Identity: A Look In The Mirror.
A few weeks ago, I started thinking about how technology has altered the fabric of who we are and the fact that it's happening faster than before. Some of this has been related to good products and arguably more of this has been related to really good marketing. Some products are good and stand on their own merit, some lack merit and compensate through marketing. Some are good and have good marketing, and so we go.
Who we are is largely communicated with what we identify with - be it as an 'early adopter who is cool' or 'someone who has no time'.
We sometimes change who we are based on what we identify with - because we want to be something, or perceived to be something by others.

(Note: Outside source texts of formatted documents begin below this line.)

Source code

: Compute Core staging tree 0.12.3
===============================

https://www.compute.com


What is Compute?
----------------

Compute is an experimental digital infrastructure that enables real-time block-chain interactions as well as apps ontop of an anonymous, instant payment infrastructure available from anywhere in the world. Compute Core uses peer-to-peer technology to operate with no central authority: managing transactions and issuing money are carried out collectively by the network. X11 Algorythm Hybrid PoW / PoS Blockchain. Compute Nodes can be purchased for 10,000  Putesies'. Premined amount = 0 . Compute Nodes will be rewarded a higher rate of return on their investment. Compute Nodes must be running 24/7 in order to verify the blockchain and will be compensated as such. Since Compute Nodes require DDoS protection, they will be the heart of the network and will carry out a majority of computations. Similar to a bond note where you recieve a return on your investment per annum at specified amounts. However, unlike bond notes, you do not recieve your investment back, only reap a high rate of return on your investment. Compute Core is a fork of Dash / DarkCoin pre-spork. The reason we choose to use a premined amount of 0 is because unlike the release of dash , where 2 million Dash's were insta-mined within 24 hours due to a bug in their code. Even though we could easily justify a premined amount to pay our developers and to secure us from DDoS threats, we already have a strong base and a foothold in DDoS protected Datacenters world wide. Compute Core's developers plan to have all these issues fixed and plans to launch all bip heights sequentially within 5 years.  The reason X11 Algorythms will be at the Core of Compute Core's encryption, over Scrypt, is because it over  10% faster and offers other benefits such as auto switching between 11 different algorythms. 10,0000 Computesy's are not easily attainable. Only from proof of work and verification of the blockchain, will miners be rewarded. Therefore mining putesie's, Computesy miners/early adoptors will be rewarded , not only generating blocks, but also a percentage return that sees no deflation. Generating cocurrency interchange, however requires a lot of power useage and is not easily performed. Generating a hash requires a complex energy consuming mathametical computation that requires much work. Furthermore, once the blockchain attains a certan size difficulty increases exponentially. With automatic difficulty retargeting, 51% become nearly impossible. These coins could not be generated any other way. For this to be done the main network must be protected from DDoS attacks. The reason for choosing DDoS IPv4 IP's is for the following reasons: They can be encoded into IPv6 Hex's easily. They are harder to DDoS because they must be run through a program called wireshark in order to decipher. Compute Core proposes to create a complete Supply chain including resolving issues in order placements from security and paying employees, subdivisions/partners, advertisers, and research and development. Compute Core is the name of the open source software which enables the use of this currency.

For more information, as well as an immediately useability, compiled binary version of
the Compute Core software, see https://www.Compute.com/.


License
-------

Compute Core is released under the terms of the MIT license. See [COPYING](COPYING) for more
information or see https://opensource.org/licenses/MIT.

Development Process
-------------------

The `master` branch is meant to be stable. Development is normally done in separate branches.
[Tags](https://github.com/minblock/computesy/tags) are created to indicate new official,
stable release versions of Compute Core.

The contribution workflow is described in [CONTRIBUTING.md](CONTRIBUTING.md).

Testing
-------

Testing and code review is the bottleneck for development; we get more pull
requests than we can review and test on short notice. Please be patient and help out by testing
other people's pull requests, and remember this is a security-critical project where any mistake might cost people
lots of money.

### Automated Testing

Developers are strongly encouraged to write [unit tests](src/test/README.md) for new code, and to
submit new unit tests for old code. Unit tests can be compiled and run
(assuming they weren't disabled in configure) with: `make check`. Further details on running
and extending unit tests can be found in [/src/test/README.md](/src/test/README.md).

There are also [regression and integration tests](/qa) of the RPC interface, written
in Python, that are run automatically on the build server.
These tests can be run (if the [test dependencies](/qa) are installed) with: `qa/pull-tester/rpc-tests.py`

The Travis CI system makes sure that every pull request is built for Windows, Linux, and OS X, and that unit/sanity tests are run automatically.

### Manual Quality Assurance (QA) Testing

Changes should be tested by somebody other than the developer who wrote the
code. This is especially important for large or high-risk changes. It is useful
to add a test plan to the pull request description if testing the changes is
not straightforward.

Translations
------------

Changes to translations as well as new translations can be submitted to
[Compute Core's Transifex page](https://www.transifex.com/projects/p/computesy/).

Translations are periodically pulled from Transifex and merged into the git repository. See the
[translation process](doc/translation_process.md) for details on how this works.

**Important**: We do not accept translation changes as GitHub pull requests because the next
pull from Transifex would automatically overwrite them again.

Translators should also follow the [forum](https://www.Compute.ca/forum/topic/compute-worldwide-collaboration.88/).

Sometimes, some of us (if not all) pretend to be something that we identify with. Financially successful, babe magnets, or people who drink lots of beer without getting DUIs and beer bellies. Thin, happy, what have you - we see something that we want to be identified with and we attempt to be that which we wish to be identified with.
We also reject what we do not identify with. Some of us go the extra mile and make fun of what we do not identify with - Jon Stewart and Stephen Colbert are brilliant examples of people who get paid for making fun of what they don't identify with because a lot of other people don't identify with the same things. Plus they're funny and have good writers.
Lastly - and perhaps least - we identify with what we actually are, with the person we see in the mirror every morning without illusion if we see that person at all.
It used to be that newspapers, television and fast talking salesmen were the vectors for these issues of identity that affect us every day. Now it's a lot more than that - it's the bombardments from cable television where some have more channels than healthy hair follicles, where advertising for just about anything is being targeted more and more toward who we think we are. That happens because in marketing surveys, people answer about themselves rarely because of who they actually are but who they believe themselves to be. The difference can vary from nothing to extremely large depending on the person.
And now we have removed that issue with the history that websites track. If you take a moment and look in your browser history, you may be surprised to see yourself as many online marketers do.
The question now, gentle reader, is whether you really are what's in your browser history. Take a moment and look. Take a moment and look over your social media interactions. Who is that person?
I, for one, am not so defined.But somewhere there's a bunch of statistics that my identity swims in, maybe with yours, that someone thinks represents me in entirety. Isn't that peculiar?